Box 1 | Common statistics for describing genome assemblies

From the following article:

A beginner's guide to eukaryotic genome annotation

Mark Yandell & Daniel Ence

Nature Reviews Genetics 13, 329-342 (May 2012)

doi:10.1038/nrg3174

Genome assemblies are composed of scaffolds and contigs. Contigs are contiguous consensus sequences that are derived from collections of overlapping reads. Scaffolds are ordered and orientated sets of contigs that are linked to one another by mate pairs of sequencing reads.

Scaffold and contig N50s

By far the most widely used statistics for describing the quality of a genome assembly are its scaffold and contig N50s. A contig N50 is calculated by first ordering every contig by length from longest to shortest. Next, starting from the longest contig, the lengths of each contig are summed, until this running sum equals one-half of the total length of all contigs in the assembly. The contig N50 of the assembly is the length of the shortest contig in this list.

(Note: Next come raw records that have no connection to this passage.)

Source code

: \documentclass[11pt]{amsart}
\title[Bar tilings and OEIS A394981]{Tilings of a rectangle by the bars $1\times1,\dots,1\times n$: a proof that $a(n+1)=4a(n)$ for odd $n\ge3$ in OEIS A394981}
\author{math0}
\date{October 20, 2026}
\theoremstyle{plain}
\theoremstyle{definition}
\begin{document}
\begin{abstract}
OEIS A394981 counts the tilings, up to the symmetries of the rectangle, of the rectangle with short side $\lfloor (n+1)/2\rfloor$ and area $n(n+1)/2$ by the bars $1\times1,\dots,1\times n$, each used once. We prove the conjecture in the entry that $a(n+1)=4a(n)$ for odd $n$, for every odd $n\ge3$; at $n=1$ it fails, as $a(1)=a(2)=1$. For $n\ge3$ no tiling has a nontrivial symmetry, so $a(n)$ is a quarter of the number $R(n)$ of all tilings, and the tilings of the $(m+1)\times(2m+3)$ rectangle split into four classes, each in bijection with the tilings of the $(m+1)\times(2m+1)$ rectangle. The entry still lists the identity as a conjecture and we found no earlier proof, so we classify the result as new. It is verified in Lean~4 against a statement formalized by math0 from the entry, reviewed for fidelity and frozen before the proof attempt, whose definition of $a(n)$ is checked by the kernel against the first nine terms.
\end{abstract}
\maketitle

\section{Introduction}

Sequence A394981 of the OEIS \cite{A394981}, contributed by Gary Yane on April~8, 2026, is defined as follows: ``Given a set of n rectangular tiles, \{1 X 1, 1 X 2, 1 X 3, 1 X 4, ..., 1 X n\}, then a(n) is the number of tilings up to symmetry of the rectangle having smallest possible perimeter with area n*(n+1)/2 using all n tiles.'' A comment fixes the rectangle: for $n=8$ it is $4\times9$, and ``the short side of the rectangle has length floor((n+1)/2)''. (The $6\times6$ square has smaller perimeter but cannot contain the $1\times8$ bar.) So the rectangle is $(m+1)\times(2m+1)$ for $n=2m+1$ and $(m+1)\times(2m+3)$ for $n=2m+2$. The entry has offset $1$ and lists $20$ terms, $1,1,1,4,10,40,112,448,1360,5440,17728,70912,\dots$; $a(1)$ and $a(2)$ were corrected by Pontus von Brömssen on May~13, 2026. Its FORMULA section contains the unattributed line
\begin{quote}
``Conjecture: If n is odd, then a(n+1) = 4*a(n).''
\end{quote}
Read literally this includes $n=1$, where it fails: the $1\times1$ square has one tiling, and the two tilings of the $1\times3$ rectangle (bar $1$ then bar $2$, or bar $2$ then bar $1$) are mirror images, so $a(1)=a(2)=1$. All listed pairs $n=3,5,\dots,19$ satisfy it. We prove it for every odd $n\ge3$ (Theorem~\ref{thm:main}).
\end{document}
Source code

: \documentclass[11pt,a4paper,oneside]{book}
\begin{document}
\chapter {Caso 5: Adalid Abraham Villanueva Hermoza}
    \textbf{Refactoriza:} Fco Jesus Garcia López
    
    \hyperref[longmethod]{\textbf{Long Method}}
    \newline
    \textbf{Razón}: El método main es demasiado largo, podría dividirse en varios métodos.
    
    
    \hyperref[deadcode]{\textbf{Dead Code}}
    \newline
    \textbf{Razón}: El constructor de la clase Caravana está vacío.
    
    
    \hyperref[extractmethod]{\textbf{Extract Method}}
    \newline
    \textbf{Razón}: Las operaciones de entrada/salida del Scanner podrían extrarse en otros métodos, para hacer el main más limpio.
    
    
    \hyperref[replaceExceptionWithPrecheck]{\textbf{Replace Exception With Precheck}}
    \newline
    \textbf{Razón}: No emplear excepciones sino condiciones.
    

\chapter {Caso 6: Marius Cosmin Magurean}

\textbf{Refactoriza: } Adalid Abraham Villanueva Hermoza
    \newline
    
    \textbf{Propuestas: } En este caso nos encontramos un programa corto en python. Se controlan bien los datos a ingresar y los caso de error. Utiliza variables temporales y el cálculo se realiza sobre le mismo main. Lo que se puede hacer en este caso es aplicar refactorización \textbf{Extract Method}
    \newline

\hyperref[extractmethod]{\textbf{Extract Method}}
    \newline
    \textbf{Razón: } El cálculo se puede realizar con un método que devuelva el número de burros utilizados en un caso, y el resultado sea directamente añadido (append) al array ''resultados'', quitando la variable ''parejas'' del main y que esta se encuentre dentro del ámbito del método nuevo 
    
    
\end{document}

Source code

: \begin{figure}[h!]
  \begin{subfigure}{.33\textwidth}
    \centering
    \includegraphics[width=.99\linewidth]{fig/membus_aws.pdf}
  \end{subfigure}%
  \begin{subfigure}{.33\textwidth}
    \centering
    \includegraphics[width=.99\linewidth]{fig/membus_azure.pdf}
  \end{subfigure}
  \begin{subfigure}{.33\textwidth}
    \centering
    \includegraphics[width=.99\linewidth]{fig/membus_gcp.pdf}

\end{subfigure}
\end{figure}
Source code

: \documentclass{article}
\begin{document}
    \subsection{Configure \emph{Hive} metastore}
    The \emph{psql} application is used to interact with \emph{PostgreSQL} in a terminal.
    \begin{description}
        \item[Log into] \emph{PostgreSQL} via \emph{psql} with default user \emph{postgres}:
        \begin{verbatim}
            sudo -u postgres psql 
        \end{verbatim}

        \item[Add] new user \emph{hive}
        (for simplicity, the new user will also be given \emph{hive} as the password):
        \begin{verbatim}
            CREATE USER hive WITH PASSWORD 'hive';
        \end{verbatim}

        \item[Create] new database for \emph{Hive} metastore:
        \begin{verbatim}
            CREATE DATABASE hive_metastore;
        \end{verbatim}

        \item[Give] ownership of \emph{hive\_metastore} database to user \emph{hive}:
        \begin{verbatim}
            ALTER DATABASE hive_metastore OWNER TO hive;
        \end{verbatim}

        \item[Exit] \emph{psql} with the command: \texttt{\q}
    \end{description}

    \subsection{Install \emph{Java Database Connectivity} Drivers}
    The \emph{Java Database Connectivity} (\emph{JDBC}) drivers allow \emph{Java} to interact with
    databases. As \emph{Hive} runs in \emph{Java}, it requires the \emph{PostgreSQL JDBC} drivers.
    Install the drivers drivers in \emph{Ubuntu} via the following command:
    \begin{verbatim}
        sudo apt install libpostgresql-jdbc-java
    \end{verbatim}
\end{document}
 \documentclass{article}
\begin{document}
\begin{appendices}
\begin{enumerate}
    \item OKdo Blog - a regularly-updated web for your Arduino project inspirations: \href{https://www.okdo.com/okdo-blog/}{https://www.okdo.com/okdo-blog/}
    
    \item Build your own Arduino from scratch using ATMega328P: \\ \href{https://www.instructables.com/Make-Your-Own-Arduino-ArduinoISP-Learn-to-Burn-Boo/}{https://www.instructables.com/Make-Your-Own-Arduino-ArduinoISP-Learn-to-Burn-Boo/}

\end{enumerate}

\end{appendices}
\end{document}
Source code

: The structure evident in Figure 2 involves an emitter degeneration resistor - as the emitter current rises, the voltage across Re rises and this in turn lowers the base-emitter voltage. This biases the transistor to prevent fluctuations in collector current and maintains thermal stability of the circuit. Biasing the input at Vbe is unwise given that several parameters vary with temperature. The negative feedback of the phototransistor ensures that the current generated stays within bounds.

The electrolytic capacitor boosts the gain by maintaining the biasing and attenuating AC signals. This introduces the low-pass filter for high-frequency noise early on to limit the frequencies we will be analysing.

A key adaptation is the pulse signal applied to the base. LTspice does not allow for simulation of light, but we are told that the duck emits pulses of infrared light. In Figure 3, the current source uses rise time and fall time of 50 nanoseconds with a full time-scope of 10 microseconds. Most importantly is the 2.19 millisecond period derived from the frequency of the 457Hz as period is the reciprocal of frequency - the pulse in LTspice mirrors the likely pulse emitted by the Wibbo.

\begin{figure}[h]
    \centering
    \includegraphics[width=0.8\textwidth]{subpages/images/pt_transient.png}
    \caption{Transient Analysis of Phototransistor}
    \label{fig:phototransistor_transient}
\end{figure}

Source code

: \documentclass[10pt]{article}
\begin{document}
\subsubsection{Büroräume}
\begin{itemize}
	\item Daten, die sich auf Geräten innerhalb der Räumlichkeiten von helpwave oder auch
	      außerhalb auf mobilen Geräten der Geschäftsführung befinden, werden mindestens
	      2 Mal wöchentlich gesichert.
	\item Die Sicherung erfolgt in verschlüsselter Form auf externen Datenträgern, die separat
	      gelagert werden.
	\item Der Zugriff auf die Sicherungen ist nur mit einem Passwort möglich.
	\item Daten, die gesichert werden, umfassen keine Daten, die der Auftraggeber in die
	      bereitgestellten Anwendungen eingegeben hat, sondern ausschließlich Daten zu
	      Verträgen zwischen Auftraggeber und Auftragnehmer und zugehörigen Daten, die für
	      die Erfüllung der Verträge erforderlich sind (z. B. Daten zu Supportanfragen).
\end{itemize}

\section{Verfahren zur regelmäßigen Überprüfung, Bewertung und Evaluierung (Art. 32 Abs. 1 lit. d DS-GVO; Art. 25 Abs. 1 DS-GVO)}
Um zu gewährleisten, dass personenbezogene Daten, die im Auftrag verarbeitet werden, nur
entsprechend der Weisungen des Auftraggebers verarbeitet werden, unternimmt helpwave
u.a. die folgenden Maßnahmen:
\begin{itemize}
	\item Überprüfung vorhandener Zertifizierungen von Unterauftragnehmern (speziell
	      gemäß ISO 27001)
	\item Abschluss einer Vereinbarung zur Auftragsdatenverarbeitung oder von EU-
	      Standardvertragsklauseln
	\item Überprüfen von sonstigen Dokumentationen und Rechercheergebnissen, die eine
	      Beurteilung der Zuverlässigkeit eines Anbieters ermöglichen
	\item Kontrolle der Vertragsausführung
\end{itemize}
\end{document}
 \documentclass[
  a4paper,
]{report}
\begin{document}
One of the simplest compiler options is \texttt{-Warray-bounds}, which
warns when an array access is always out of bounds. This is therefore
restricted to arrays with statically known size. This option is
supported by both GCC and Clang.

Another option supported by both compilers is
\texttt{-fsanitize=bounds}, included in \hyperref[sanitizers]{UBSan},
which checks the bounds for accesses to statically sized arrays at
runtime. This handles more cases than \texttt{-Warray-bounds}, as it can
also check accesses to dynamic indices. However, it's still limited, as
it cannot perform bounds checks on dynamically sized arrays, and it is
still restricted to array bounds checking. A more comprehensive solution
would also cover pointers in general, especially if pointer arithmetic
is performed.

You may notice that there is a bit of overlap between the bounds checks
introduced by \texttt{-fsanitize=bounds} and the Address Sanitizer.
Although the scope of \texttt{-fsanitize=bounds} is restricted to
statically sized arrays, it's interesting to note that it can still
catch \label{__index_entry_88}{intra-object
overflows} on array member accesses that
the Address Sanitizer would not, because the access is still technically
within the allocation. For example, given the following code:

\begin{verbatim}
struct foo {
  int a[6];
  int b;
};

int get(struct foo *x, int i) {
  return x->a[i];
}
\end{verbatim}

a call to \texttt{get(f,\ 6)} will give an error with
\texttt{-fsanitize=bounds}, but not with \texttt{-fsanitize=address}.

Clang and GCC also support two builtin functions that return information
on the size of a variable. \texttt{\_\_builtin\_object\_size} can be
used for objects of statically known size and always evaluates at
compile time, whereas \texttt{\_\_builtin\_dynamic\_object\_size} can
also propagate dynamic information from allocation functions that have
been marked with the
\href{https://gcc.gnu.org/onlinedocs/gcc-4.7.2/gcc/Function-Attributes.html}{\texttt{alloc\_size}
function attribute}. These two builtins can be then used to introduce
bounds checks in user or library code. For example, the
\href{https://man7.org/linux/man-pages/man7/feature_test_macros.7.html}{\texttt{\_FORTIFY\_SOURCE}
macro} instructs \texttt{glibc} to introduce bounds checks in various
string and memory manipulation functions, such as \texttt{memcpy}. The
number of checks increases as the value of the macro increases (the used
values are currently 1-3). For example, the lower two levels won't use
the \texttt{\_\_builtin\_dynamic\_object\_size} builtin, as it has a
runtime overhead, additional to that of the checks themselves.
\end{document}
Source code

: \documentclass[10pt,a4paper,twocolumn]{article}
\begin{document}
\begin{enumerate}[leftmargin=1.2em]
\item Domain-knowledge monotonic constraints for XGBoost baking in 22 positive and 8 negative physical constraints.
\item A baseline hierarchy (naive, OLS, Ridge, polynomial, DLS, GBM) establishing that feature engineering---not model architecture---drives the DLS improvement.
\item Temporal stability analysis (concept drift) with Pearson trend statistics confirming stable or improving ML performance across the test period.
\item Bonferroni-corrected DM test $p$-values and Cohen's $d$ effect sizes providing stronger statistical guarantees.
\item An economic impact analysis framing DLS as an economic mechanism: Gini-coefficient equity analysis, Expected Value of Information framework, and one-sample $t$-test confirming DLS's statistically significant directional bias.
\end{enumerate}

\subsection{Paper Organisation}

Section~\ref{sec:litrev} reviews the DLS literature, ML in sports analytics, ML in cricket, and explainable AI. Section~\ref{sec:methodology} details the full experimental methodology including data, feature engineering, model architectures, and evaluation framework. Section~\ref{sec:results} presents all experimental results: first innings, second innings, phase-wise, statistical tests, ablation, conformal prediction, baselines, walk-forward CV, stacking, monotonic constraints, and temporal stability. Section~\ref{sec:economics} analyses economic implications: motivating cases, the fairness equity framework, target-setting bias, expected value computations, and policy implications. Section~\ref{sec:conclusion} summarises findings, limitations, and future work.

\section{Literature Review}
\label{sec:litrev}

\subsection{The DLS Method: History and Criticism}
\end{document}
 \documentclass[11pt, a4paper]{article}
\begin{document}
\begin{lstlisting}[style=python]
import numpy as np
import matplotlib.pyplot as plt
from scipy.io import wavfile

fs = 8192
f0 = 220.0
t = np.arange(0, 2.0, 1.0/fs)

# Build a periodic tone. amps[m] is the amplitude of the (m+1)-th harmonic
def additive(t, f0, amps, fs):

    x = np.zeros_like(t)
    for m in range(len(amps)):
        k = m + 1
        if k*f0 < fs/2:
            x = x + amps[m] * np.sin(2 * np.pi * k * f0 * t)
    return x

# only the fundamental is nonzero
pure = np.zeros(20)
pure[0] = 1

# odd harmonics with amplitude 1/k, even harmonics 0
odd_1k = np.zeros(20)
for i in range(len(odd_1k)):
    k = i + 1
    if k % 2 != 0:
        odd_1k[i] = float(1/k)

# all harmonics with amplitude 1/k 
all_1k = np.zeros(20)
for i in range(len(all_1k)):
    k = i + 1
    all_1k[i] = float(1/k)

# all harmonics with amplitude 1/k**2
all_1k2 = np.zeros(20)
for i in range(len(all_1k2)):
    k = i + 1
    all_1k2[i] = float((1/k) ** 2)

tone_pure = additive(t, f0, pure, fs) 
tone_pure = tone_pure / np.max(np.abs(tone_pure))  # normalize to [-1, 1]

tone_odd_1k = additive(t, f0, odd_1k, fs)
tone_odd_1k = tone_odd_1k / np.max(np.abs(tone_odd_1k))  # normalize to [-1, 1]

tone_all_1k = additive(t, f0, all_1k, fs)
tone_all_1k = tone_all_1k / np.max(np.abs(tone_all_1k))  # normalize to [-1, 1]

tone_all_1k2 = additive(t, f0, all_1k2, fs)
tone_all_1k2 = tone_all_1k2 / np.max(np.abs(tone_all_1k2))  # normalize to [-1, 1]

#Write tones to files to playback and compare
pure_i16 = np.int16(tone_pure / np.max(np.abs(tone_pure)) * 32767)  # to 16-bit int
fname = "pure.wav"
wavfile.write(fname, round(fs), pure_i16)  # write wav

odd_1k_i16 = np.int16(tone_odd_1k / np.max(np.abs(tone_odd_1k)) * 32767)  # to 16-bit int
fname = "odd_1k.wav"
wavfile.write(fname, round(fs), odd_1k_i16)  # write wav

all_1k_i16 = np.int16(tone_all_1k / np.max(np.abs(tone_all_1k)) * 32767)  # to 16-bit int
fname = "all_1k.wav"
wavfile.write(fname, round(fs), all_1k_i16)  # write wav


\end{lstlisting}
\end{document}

The scaffold N50 is calculated in the same fashion but uses scaffolds rather than contigs. The longer the scaffold N50 is, the better the assembly is. However, it is important to keep in mind that a poor assembly that has forced unrelated reads and contigs into scaffolds can have an erroneously large N50. Note too that scaffolds and contigs that comprise only a single read or read pair — often termed 'singletons' — are frequently excluded from these calculations, as are contigs and scaffolds that are shorter than ~800 bp. The procedures used to calculate N50 may therefore vary between genome projects.

Percent gaps

Another important assembly statistic is its percent gaps.Unsequenced regions between mate pairs in contigs and between scaffolds are often represented as runs of 'N's in the final assembly. Thus two assemblies can have identical scaffold N50s but can still differ in their percent gaps: one has very few gaps, and the other is heavily peppered with them. Estimates of gap lengths are often made based on library insert sizes and read lengths; when these are available, the number of 'N's in these gaps usually, but not always, represents the most likely estimate of that gap's size; sometimes, all gaps are simply represented by a run of 50 'N's regardless of their size.

Percent coverage

Percent coverage is used in two senses: genome coverage and gene coverage. The first number, genome coverage, refers to the percentage of the genome that is contained in the assembly based on size estimates; these are usually based on cytological techniques116, 117. Genome coverage of 90–95% is generally considered to be good, as most genomes contain a considerable fraction of repetitive regions that are difficult to sequence. So it is not a cause for concern if the genome coverage of an assembly is a bit less than 100%. Gene coverage is the percentage of the genes in the genome that are contained in the assembly. Gene and genome coverage can differ from one another, as hard-to-assemble repetitive regions are often gene-poor. As a result, the percentage gene coverage is often substantially larger than the percentage genome coverage for some difficult-to-assemble genomes.